=== Action item ===
Report every line of the listing below in which the string "coverage" occurs.

=== Dataset extract ===
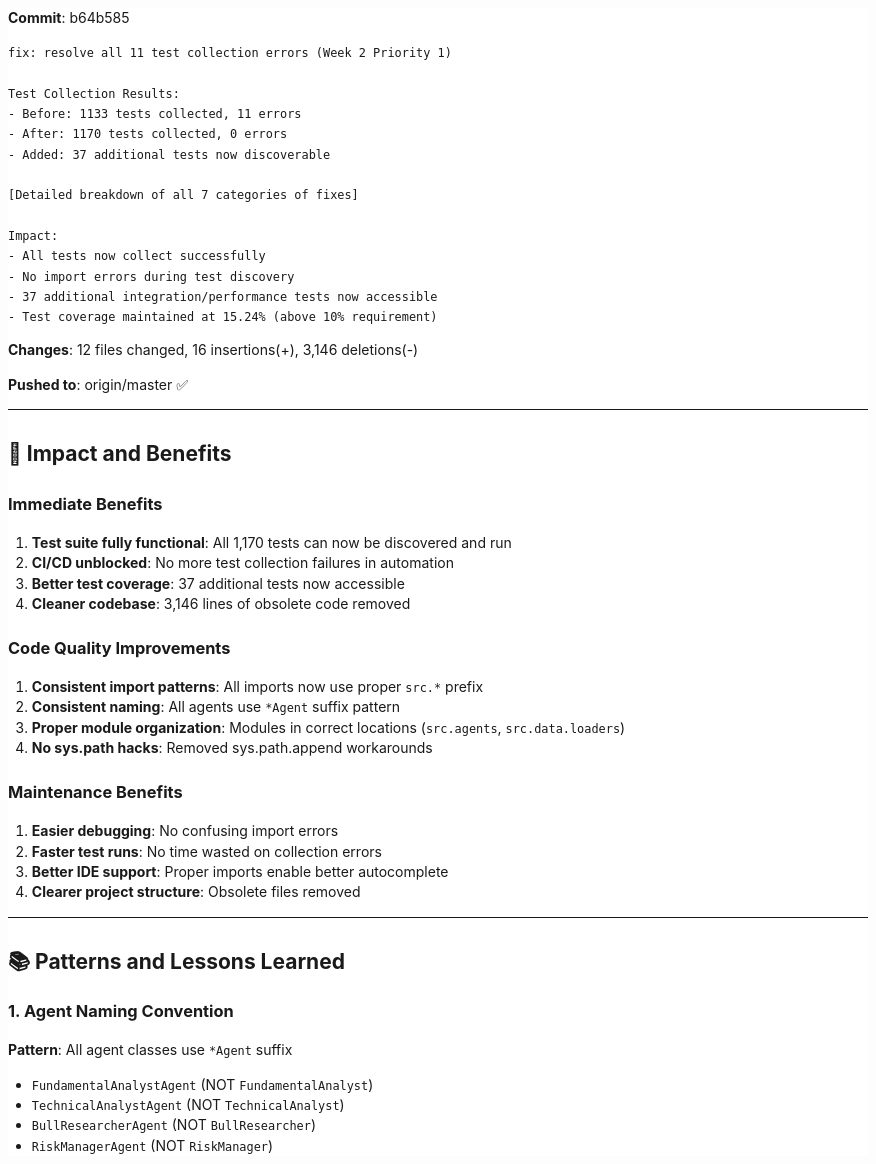 **Commit**: b64b585
```
fix: resolve all 11 test collection errors (Week 2 Priority 1)

Test Collection Results:
- Before: 1133 tests collected, 11 errors
- After: 1170 tests collected, 0 errors
- Added: 37 additional tests now discoverable

[Detailed breakdown of all 7 categories of fixes]

Impact:
- All tests now collect successfully
- No import errors during test discovery
- 37 additional integration/performance tests now accessible
- Test coverage maintained at 15.24% (above 10% requirement)
```

**Changes**: 12 files changed, 16 insertions(+), 3,146 deletions(-)

**Pushed to**: origin/master ✅

---

## 🎯 Impact and Benefits

### Immediate Benefits
1. **Test suite fully functional**: All 1,170 tests can now be discovered and run
2. **CI/CD unblocked**: No more test collection failures in automation
3. **Better test coverage**: 37 additional tests now accessible
4. **Cleaner codebase**: 3,146 lines of obsolete code removed

### Code Quality Improvements
1. **Consistent import patterns**: All imports now use proper `src.*` prefix
2. **Consistent naming**: All agents use `*Agent` suffix pattern
3. **Proper module organization**: Modules in correct locations (`src.agents`, `src.data.loaders`)
4. **No sys.path hacks**: Removed sys.path.append workarounds

### Maintenance Benefits
1. **Easier debugging**: No confusing import errors
2. **Faster test runs**: No time wasted on collection errors
3. **Better IDE support**: Proper imports enable better autocomplete
4. **Clearer project structure**: Obsolete files removed

---

## 📚 Patterns and Lessons Learned

### 1. Agent Naming Convention
**Pattern**: All agent classes use `*Agent` suffix
- `FundamentalAnalystAgent` (NOT `FundamentalAnalyst`)
- `TechnicalAnalystAgent` (NOT `TechnicalAnalyst`)
- `BullResearcherAgent` (NOT `BullResearcher`)
- `RiskManagerAgent` (NOT `RiskManager`)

=== Response to the task ===
- Test coverage maintained at 15.24% (above 10% requirement)
3. **Better test coverage**: 37 additional tests now accessible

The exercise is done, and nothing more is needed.